If you see a picture in the data below, omit it and copy the rest exactly.

#### Exercise data

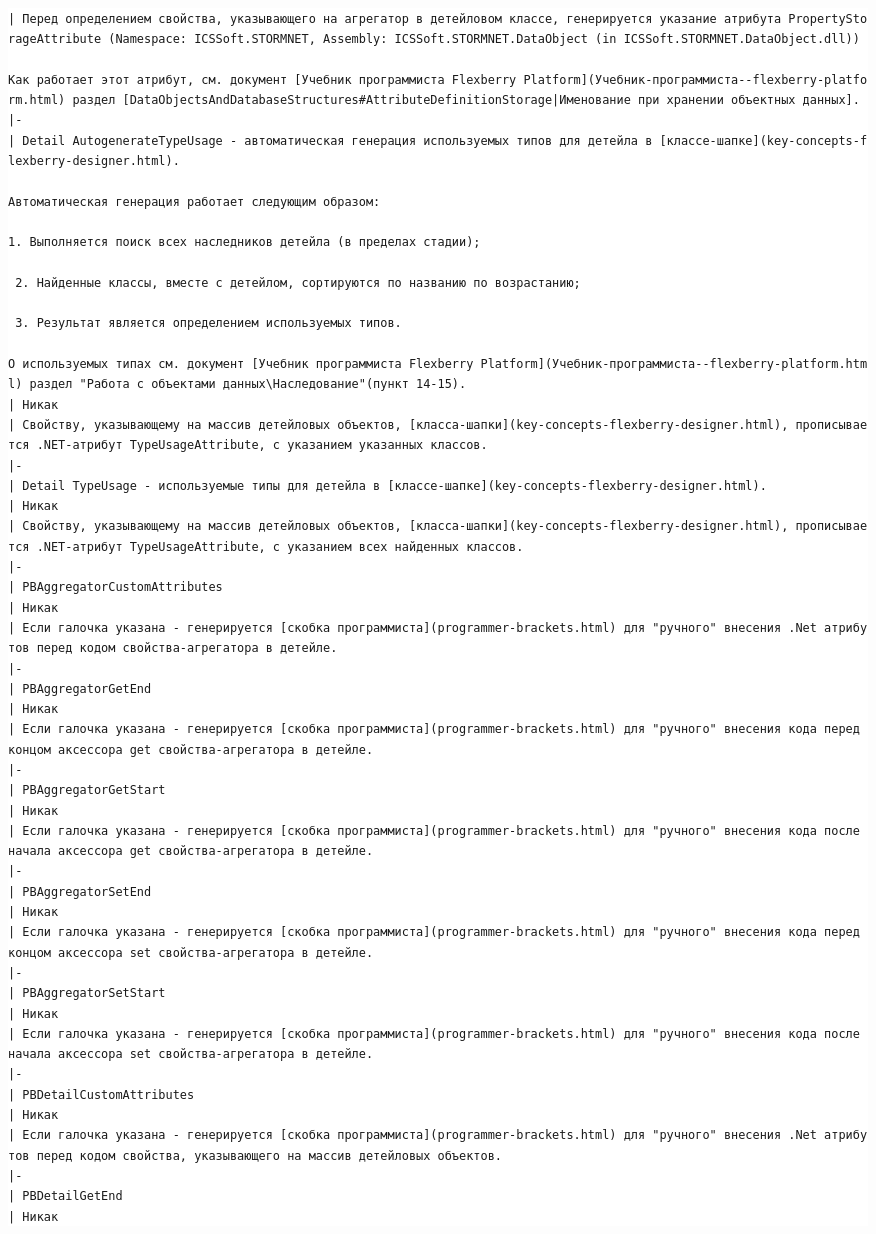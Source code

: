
 ```. «ПорядкНомерВTypeUsage» — начинается с 0. 
| Перед определением свойства, указывающего на агрегатор в детейловом классе, генерируется указание атрибута PropertyStorageAttribute (Namespace: ICSSoft.STORMNET, Assembly: ICSSoft.STORMNET.DataObject (in ICSSoft.STORMNET.DataObject.dll))

Как работает этот атрибут, см. документ [Учебник программиста Flexberry Platform](Учебник-программиста--flexberry-platform.html) раздел [DataObjectsAndDatabaseStructures#AttributeDefinitionStorage|Именование при хранении объектных данных].
|-
| Detail AutogenerateTypeUsage - автоматическая генерация используемых типов для детейла в [классе-шапке](key-concepts-flexberry-designer.html).

Автоматическая генерация работает следующим образом:

1. Выполняется поиск всех наследников детейла (в пределах стадии);

 2. Найденные классы, вместе с детейлом, сортируются по названию по возрастанию;

 3. Результат является определением используемых типов. 

О используемых типах см. документ [Учебник программиста Flexberry Platform](Учебник-программиста--flexberry-platform.html) раздел "Работа с объектами данных\Наследование"(пункт 14-15).
| Никак
| Свойству, указывающему на массив детейловых объектов, [класса-шапки](key-concepts-flexberry-designer.html), прописывается .NET-атрибут TypeUsageAttribute, с указанием указанных классов.
|-
| Detail TypeUsage - используемые типы для детейла в [классе-шапке](key-concepts-flexberry-designer.html).
| Никак
| Свойству, указывающему на массив детейловых объектов, [класса-шапки](key-concepts-flexberry-designer.html), прописывается .NET-атрибут TypeUsageAttribute, с указанием всех найденных классов.
|-
| PBAggregatorCustomAttributes
| Никак
| Если галочка указана - генерируется [скобка программиста](programmer-brackets.html) для "ручного" внесения .Net атрибутов перед кодом свойства-агрегатора в детейле.
|-
| PBAggregatorGetEnd
| Никак
| Если галочка указана - генерируется [скобка программиста](programmer-brackets.html) для "ручного" внесения кода перед концом аксессора get свойства-агрегатора в детейле.
|-
| PBAggregatorGetStart
| Никак
| Если галочка указана - генерируется [скобка программиста](programmer-brackets.html) для "ручного" внесения кода после начала аксессора get свойства-агрегатора в детейле.
|-
| PBAggregatorSetEnd
| Никак
| Если галочка указана - генерируется [скобка программиста](programmer-brackets.html) для "ручного" внесения кода перед концом аксессора set свойства-агрегатора в детейле.
|-
| PBAggregatorSetStart
| Никак
| Если галочка указана - генерируется [скобка программиста](programmer-brackets.html) для "ручного" внесения кода после начала аксессора set свойства-агрегатора в детейле.
|-
| PBDetailCustomAttributes
| Никак
| Если галочка указана - генерируется [скобка программиста](programmer-brackets.html) для "ручного" внесения .Net атрибутов перед кодом свойства, указывающего на массив детейловых объектов.
|-
| PBDetailGetEnd
| Никак
```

########

■ Written solution
Source code

:
 ```. «ПорядкНомерВTypeUsage» — начинается с 0. 
| Перед определением свойства, указывающего на агрегатор в детейловом классе, генерируется указание атрибута PropertyStorageAttribute (Namespace: ICSSoft.STORMNET, Assembly: ICSSoft.STORMNET.DataObject (in ICSSoft.STORMNET.DataObject.dll))

Как работает этот атрибут, см. документ [Учебник программиста Flexberry Platform](Учебник-программиста--flexberry-platform.html) раздел [DataObjectsAndDatabaseStructures#AttributeDefinitionStorage|Именование при хранении объектных данных].
|-
| Detail AutogenerateTypeUsage - автоматическая генерация используемых типов для детейла в [классе-шапке](key-concepts-flexberry-designer.html).

Автоматическая генерация работает следующим образом:

1. Выполняется поиск всех наследников детейла (в пределах стадии);

 2. Найденные классы, вместе с детейлом, сортируются по названию по возрастанию;

 3. Результат является определением используемых типов. 

О используемых типах см. документ [Учебник программиста Flexberry Platform](Учебник-программиста--flexberry-platform.html) раздел "Работа с объектами данных\Наследование"(пункт 14-15).
| Никак
| Свойству, указывающему на массив детейловых объектов, [класса-шапки](key-concepts-flexberry-designer.html), прописывается .NET-атрибут TypeUsageAttribute, с указанием указанных классов.
|-
| Detail TypeUsage - используемые типы для детейла в [классе-шапке](key-concepts-flexberry-designer.html).
| Никак
| Свойству, указывающему на массив детейловых объектов, [класса-шапки](key-concepts-flexberry-designer.html), прописывается .NET-атрибут TypeUsageAttribute, с указанием всех найденных классов.
|-
| PBAggregatorCustomAttributes
| Никак
| Если галочка указана - генерируется [скобка программиста](programmer-brackets.html) для "ручного" внесения .Net атрибутов перед кодом свойства-агрегатора в детейле.
|-
| PBAggregatorGetEnd
| Никак
| Если галочка указана - генерируется [скобка программиста](programmer-brackets.html) для "ручного" внесения кода перед концом аксессора get свойства-агрегатора в детейле.
|-
| PBAggregatorGetStart
| Никак
| Если галочка указана - генерируется [скобка программиста](programmer-brackets.html) для "ручного" внесения кода после начала аксессора get свойства-агрегатора в детейле.
|-
| PBAggregatorSetEnd
| Никак
| Если галочка указана - генерируется [скобка программиста](programmer-brackets.html) для "ручного" внесения кода перед концом аксессора set свойства-агрегатора в детейле.
|-
| PBAggregatorSetStart
| Никак
| Если галочка указана - генерируется [скобка программиста](programmer-brackets.html) для "ручного" внесения кода после начала аксессора set свойства-агрегатора в детейле.
|-
| PBDetailCustomAttributes
| Никак
| Если галочка указана - генерируется [скобка программиста](programmer-brackets.html) для "ручного" внесения .Net атрибутов перед кодом свойства, указывающего на массив детейловых объектов.
|-
| PBDetailGetEnd
| Никак
```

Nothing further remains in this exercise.